### Work item
Show, in full, each line of the data that contains "coke".

### The data
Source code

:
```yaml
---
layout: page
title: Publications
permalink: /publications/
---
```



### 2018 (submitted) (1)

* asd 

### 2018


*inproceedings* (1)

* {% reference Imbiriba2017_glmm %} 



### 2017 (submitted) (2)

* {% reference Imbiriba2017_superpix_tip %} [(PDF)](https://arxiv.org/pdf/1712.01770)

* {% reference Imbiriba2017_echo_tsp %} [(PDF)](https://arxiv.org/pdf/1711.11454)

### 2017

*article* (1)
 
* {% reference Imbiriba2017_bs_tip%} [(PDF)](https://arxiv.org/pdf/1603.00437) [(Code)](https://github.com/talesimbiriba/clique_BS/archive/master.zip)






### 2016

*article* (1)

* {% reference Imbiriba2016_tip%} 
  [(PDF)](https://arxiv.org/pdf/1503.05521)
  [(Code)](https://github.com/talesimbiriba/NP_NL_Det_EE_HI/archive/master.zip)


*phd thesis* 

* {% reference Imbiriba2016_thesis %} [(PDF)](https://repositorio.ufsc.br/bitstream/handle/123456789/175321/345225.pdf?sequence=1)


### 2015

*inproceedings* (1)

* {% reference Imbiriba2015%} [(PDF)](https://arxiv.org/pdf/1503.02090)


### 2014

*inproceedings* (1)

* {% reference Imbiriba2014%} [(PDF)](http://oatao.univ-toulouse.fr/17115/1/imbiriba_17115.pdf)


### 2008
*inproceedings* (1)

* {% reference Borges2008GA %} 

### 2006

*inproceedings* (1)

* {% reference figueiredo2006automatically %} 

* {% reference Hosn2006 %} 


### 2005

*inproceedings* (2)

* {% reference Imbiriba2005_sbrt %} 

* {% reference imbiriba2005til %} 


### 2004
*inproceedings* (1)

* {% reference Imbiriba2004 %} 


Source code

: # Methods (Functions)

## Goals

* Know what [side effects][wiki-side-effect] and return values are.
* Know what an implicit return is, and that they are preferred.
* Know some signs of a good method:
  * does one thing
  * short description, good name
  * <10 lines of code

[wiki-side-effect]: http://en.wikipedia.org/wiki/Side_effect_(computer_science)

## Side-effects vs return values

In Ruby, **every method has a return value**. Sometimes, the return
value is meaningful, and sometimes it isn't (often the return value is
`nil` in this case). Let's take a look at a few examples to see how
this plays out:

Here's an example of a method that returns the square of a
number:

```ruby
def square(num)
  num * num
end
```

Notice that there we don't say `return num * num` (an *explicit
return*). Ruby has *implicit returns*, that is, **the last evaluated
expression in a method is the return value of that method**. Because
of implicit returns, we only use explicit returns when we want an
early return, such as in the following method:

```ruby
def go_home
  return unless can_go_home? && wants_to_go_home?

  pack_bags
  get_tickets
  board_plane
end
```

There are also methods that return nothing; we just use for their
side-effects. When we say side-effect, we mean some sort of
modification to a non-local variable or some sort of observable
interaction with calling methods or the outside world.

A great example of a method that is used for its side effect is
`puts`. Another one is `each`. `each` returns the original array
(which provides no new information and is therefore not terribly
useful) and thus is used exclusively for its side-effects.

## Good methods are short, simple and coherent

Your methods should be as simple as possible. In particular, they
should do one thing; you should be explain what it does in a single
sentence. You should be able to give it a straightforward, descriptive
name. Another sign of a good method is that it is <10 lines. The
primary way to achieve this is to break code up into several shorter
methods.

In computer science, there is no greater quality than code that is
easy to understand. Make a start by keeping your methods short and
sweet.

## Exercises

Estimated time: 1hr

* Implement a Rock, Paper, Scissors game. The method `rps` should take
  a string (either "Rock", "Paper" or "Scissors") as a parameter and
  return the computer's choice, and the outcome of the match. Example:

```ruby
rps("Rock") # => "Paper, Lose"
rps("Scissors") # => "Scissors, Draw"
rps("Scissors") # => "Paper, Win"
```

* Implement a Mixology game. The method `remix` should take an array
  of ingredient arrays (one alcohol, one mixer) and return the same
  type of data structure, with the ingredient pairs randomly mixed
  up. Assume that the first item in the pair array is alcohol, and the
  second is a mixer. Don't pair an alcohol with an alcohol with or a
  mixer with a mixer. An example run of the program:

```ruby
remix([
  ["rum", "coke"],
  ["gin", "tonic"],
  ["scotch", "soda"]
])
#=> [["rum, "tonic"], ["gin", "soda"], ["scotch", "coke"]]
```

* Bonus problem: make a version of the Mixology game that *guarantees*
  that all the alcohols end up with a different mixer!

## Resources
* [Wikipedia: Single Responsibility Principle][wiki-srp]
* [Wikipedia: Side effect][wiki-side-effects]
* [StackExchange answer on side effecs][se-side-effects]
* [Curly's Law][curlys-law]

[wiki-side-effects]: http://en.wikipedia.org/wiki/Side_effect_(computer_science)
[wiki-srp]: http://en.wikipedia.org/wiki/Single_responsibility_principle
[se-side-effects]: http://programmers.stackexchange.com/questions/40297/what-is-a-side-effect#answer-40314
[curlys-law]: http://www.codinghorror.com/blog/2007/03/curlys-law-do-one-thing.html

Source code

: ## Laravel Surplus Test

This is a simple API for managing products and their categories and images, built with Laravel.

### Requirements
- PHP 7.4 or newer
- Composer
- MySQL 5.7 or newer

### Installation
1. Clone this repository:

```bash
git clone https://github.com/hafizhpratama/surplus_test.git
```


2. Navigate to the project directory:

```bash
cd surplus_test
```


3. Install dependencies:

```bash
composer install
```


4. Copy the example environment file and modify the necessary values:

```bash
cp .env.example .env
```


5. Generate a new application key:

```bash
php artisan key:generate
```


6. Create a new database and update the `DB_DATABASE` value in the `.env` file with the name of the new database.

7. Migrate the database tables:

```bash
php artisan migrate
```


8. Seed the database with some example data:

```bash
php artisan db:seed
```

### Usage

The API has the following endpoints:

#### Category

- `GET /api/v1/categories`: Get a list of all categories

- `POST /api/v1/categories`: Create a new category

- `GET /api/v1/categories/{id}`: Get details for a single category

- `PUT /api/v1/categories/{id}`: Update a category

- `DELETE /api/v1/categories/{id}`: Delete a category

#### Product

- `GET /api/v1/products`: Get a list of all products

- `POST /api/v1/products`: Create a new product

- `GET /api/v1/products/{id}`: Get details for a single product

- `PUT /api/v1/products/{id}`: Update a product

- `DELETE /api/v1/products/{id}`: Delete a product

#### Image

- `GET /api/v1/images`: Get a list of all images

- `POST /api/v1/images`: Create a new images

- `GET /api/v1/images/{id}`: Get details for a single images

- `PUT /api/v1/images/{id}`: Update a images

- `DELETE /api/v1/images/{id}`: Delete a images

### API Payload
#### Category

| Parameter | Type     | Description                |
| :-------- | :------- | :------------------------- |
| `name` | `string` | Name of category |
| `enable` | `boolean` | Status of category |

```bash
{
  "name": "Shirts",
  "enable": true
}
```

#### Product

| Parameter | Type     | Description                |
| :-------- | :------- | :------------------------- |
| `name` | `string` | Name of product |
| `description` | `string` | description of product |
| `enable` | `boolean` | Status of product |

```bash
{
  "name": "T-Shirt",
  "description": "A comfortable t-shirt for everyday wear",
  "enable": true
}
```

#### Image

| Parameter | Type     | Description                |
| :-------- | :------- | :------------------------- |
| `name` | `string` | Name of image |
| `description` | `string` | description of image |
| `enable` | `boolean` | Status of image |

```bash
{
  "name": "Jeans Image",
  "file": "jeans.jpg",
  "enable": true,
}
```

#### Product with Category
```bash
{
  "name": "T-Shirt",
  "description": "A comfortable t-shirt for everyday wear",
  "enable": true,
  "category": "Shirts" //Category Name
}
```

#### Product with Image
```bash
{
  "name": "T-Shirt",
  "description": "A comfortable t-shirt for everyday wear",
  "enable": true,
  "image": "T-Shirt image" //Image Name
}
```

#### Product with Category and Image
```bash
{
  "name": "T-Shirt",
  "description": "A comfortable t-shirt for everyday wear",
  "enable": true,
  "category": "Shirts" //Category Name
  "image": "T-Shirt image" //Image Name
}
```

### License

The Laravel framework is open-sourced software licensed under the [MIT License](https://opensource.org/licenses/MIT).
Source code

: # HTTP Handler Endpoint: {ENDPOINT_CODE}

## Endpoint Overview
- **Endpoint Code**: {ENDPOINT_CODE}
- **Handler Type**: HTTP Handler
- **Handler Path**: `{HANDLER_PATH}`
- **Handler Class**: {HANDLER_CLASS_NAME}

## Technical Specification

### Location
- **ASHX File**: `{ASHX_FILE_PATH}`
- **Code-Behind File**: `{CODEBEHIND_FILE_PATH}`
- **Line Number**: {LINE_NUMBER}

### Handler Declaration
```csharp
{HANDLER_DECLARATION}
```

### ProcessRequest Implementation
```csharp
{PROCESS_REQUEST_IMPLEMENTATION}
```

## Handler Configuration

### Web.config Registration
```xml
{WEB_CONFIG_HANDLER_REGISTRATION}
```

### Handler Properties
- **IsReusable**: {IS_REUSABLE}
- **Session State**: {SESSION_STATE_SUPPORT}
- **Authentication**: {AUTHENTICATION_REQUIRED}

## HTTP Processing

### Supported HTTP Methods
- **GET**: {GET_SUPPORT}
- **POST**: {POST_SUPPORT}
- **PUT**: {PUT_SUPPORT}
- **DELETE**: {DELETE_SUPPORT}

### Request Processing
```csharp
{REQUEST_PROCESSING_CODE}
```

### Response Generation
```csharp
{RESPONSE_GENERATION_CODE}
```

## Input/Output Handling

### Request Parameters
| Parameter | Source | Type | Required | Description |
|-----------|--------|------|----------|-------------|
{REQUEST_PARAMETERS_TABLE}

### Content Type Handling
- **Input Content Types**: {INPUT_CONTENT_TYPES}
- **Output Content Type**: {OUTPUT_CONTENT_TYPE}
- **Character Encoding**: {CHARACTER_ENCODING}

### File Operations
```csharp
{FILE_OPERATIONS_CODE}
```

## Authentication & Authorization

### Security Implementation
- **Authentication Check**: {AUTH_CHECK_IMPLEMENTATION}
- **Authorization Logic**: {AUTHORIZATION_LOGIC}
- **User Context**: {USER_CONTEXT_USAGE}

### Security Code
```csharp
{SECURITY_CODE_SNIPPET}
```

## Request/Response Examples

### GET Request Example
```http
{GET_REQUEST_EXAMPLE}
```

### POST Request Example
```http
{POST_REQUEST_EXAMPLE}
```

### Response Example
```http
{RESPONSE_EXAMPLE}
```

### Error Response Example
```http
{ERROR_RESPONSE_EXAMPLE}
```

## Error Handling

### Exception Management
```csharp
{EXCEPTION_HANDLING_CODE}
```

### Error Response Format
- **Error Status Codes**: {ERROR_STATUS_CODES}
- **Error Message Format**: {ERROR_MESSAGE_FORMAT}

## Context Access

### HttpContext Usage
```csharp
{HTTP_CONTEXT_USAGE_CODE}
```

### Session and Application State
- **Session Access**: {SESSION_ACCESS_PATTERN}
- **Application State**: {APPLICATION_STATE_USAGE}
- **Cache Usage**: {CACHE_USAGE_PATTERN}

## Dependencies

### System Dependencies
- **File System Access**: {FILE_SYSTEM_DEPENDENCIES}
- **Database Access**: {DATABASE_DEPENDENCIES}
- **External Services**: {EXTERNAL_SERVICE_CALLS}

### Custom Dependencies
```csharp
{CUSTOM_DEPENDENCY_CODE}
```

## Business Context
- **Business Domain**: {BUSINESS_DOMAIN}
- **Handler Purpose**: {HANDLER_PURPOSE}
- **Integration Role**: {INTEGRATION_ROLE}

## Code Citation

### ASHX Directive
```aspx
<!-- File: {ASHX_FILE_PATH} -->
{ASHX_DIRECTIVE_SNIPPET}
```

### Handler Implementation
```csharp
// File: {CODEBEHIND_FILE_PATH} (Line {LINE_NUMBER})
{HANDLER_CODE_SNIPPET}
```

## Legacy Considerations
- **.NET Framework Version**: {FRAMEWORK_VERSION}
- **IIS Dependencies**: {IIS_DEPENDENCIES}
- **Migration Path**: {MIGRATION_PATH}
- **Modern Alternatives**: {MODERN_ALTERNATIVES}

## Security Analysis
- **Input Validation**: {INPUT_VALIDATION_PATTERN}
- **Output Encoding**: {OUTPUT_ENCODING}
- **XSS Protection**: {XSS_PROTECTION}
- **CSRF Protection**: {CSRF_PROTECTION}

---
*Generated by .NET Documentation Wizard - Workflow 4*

### Task response
  ["rum", "coke"],
#=> [["rum, "tonic"], ["gin", "soda"], ["scotch", "coke"]]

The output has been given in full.